Intermediate and energy metabolism of trypanosomes (iMET)

Team leader: Frédéric Bringaud

Trypanosoma brucei
(from Dr. Torsten Ochsenreiter)

Working model: Why Trypanosomes ?

Trypanosomatids (including Trypanosoma brucei, Trypanosoma cruzi and Leishmania spp.) are unicellular protozoan parasites among which several species are responsible for disease known as “the most neglected”, although they affect ~24 million people all over the world (ref). Sleeping sickness (causative agent: T. brucei) is a fatal disease if untreated. However, there is no vaccine, existing medications have severe side effects (including death) and drug resistance is increasing dramatically. Similar problems are encountered for Chagas disease (T. cruzi) and leishmaniasis (Leishmania spp.).

Other trypanosomatid species cause diseases affecting domestic animals (African trypanosomes: T. congolense, T. vivax, T. evansi, etc) and are thus, in addition to human health problems, responsible for very serious additional economical problems in developing countries. New anti-trypanosomatid treatments (drug and/or vaccine) need to be developed, since the therapeutic arsenal remains limited against both the Human and domestic animal diseases.
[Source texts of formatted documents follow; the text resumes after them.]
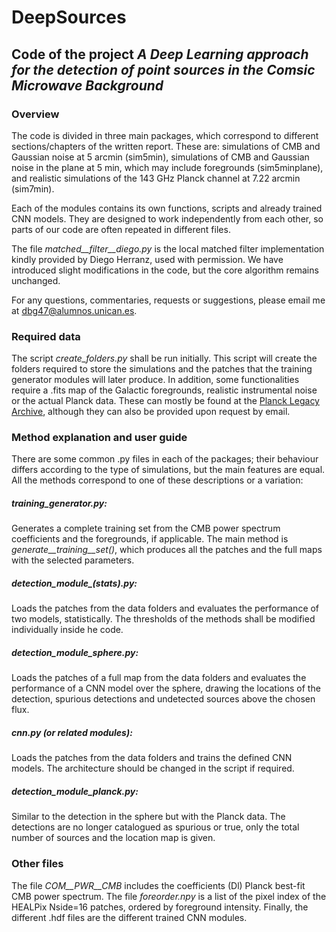 # DeepSources
## Code of the project *A Deep Learning approach for the detection of point sources in the Comsic Microwave Background*

### Overview

The code is divided in three main packages, which correspond to different sections/chapters of the written report. These are: simulations of CMB and Gaussian noise at 5 arcmin (sim5min), simulations of CMB and Gaussian noise in the plane at 5 min, which may include foregrounds (sim5minplane), and realistic simulations of the 143 GHz Planck channel at 7.22 arcmin (sim7min).

Each of the modules contains its own functions, scripts and already trained CNN models. They are designed to work independently from each other, so parts of our code are often repeated in different files.

The file _matched__filter__diego.py_ is the local matched filter implementation kindly provided by Diego Herranz, used with permission. We have introduced slight modifications in the code, but the core algorithm remains unchanged.

For any questions, commentaries, requests or suggestions, please email me at dbg47@alumnos.unican.es.

### Required data

The script *create_folders.py* shall be run initially. This script will create the folders required to store the simulations and the patches that the training generator modules will later produce. In addition, some functionalities require a .fits map of the Galactic foregrounds, realistic instrumental noise or the actual Planck data. These can mostly be found at the [Planck Legacy Archive](https://pla.esac.esa.int/#home), although they can also be provided upon request by email.

### Method explanation and user guide

There are some common .py files in each of the packages; their behaviour differs according to the type of simulations, but the main features are equal. All the methods correspond to one of these descriptions or a variation:

##### training_generator.py:
Generates a complete training set from the CMB power spectrum coefficients and the foregrounds, if applicable. The main method is _generate__training__set()_, which produces all the patches and the full maps with the selected parameters.

##### detection_module_(stats).py:
Loads the patches from the data folders and evaluates the performance of two models, statistically. The thresholds of the methods shall be modified individually inside he code.

##### detection_module_sphere.py:
Loads the patches of a full map from the data folders and evaluates the performance of a CNN model over the sphere, drawing the locations of the detection, spurious detections and undetected sources above the chosen flux.

##### cnn.py (or related modules):
Loads the patches from the data folders and trains the defined CNN models. The architecture should be changed in the script if required.

##### detection_module_planck.py:
Similar to the detection in the sphere but with the Planck data. The detections are no longer catalogued as spurious or true, only the total number of sources and the location map is given.

### Other files

The file _COM__PWR__CMB_ includes the coefficients (Dl) Planck best-fit CMB power spectrum. The file _foreorder.npy_ is a list of the pixel index of the HEALPix Nside=16 patches, ordered by foreground intensity. Finally, the different .hdf files are the different trained CNN modules.
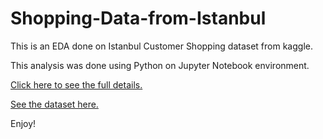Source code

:# Shopping-Data-from-Istanbul
This is an EDA done on Istanbul Customer Shopping dataset from kaggle.

This analysis was done using Python on Jupyter Notebook environment.

[Click here to see the full details.](https://github.com/controldata23/Shopping-Data-from-Istanbul/blob/main/Istanbul%20Customer%20shopping%20Data%20Analysis%20Case%20Study.ipynb)

[See the dataset here.](https://github.com/controldata23/Shopping-Data-from-Istanbul/blob/main/customer_shopping_data.csv)

Enjoy!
Trypanosomes are also famous for a variety of very unusual genetic and biochemical features, that stimulate broad scientific and evolutionary interest. These include exotic mechanisms of gene expression like polycistronic transcription of genes (ref), maturation of pre-messenger RNA by trans-splicing (ref), extensive editing of mitochondrial RNAs (ref), sophisticated mechanisms of immune evasion like antigenic variation (ref), antibody endocytosis (ref), compartmentalisation of glycolysis in glycosomes, which are peroxisome-like organelles (ref), unusual pathways for de novo synthesis of fatty acids (ref), etc.

Trypanosomatid species are amenable to gene knockout, with 5 available selectable markers. In addition, another very powerful reverse genetic tool (RNAi) has been developed in T. brucei to specifically inhibit the expression of a target gene (ref). However, this tool failed to be functional in T. cruzi (ref) and Leishmania spp. (ref). Consequently, both the mammalian (bloodstream form) and insect (procyclic form) stages of T. brucei have become the favourite models to study metabolism and other processes shared with other trypanosomatid species.